Savour the soothing panoramic view with traditional ales especially the St Edmunds Greene King, which is a particularly good blonde beer to try or watch the boats go by whilst sipping a glass of chilled Viognier, Secreto from Chile(2008) or try the red wine Toro, Dehesa Gago, Rodriquez from Spain(2007). And devour the smoked salmon and haddock crab cakes, beer battered fish with hand-cut chips and mushy peas and steamed treacle pudding with bay leaf custard.
At: 44 Narrow street, London E148DP
Tel: +44 207 5927950
This one is set on a quiet residential corner in Chiswick. The Victorian building has characteristic high ceilings, roaring open fires, large windows with unique wood panelling that gives it a handsome cosily-pubbish ambience. For breezy summer afternoons, there is a small hideaway landscaped garden at the rear. Here, retro style British dishes have been given prominence with a strong focus on top grade fresh seasonal ingredients.
Stand by the bar and chat with a Fuller’s beer in hand or sip on the white wine, Gavi di Gavi Minaia, Nicolas Bergglio from Italy (2008) or even the red wine Pinot Noir ‘Roaring Meg’ from Mount Difficulty, New Zealand (2007). Enticing bar snacks include ‘on toast’ options, with devilled chicken livers and kippers with chive and lemon butter sauce. Must-haves include the crisp fried quail with shallot, pork belly with baby leaves, followed by onglet steak with portobello mushrooms and peppercorn sauce. And for the grand finale try the bitter chocolate mousse with raspberry ripple ice cream.
At: 126 Devonshire Road, Chiswick, London W42JJ
Tel: +44 207 5927962
Upon entering this pub one is immediately hit by the ‘Ye Olde World’ feel of the place with a sturdy carved Edwardian bar, marble pillars, stained glass windows, ornate wood carvings and fireplaces. An elegant cascading staircase enchantingly leads you to the first floor dining room which has a modern, airy and spacious feel, where Italian manager Luca greets his guests introducing them to the daily specials, quiz nights and live music evenings at the pub along with anecdotes about celebrities that frequent the pub. Jonathan Ryes Myers is dining adjacent to us.
Wines to try: Albarinio from Galacia, Spain(2008) followed by the red wine Spice Root Mourvedre (2007). For starters, try the delicious twice baked crab souffle and then for mains the pan fried fillet of black bream with crushed black olives and charlotte potato. And don’t miss the vanilla cheese cake with damson plum ice cream.

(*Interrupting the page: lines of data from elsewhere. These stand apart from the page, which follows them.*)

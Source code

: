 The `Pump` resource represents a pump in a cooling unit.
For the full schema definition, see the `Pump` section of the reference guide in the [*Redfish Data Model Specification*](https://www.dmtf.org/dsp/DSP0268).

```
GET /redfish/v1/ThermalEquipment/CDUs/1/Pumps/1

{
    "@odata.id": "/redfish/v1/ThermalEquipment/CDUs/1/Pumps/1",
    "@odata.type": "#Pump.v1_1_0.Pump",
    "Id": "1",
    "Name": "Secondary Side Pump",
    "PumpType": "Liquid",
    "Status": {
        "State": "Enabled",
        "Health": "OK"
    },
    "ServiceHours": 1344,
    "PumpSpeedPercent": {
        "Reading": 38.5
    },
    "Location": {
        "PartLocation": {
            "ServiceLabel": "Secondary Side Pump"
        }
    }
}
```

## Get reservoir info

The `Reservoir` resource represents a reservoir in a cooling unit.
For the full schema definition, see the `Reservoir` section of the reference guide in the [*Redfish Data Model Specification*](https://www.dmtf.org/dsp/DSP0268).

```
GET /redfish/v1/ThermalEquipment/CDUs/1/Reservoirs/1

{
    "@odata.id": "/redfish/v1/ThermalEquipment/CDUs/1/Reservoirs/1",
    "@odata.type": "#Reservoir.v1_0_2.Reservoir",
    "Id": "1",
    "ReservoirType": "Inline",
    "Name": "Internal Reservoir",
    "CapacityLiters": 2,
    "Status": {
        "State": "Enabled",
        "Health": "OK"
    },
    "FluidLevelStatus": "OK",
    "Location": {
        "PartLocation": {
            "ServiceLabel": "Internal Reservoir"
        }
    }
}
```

At: 93 Warrington Crescent Maidavale, London W91EH
Tel: +44 207 5927960
“I was dead set on being a footballer…!”
After months of pursuing, Gordon Ramsay takes a quicksilver break from his hectic travelling and tasting the cuisines of the world to speak to Nisha Paul
How did you get into cooking?
I was dead set on being a footballer but a knee injury prematurely put an end to my career on the pitch so I returned to college to complete a course in hotel management. It was there that my passion for cooking was ignited and as I began to develop my skills I realised that this was what I wanted to pursue as a career.
What inspires and influences you?
I’ve been travelling quite a bit in the past few years and tasting a huge variety of cuisines so that has really opened my eyes to different methods of cooking, flavours and textures. I’m constantly learning about food, I think no matter how successful a chef is there’s always still a learning curve and I enjoy the challenge of staying ahead of the game.
Which is your favourite cuisine in the world?
I don’t have one particular cuisine that I favour above all others, although recently I visited Malaysia and I couldn’t get enough of the flavours in their food. It’s a relatively unknown cuisine but if you delve into it you realise that the mix of cultures living side by side has created some inspiring food.
Where do you go on holiday to unwind?
I don’t unwind often but I love going to LA with my family; it’s a great city with so much going on. We’re also lucky enough to have a restaurant in southern Sardinia which I visited in the summer. The produce out there is amazing, especially the seafood.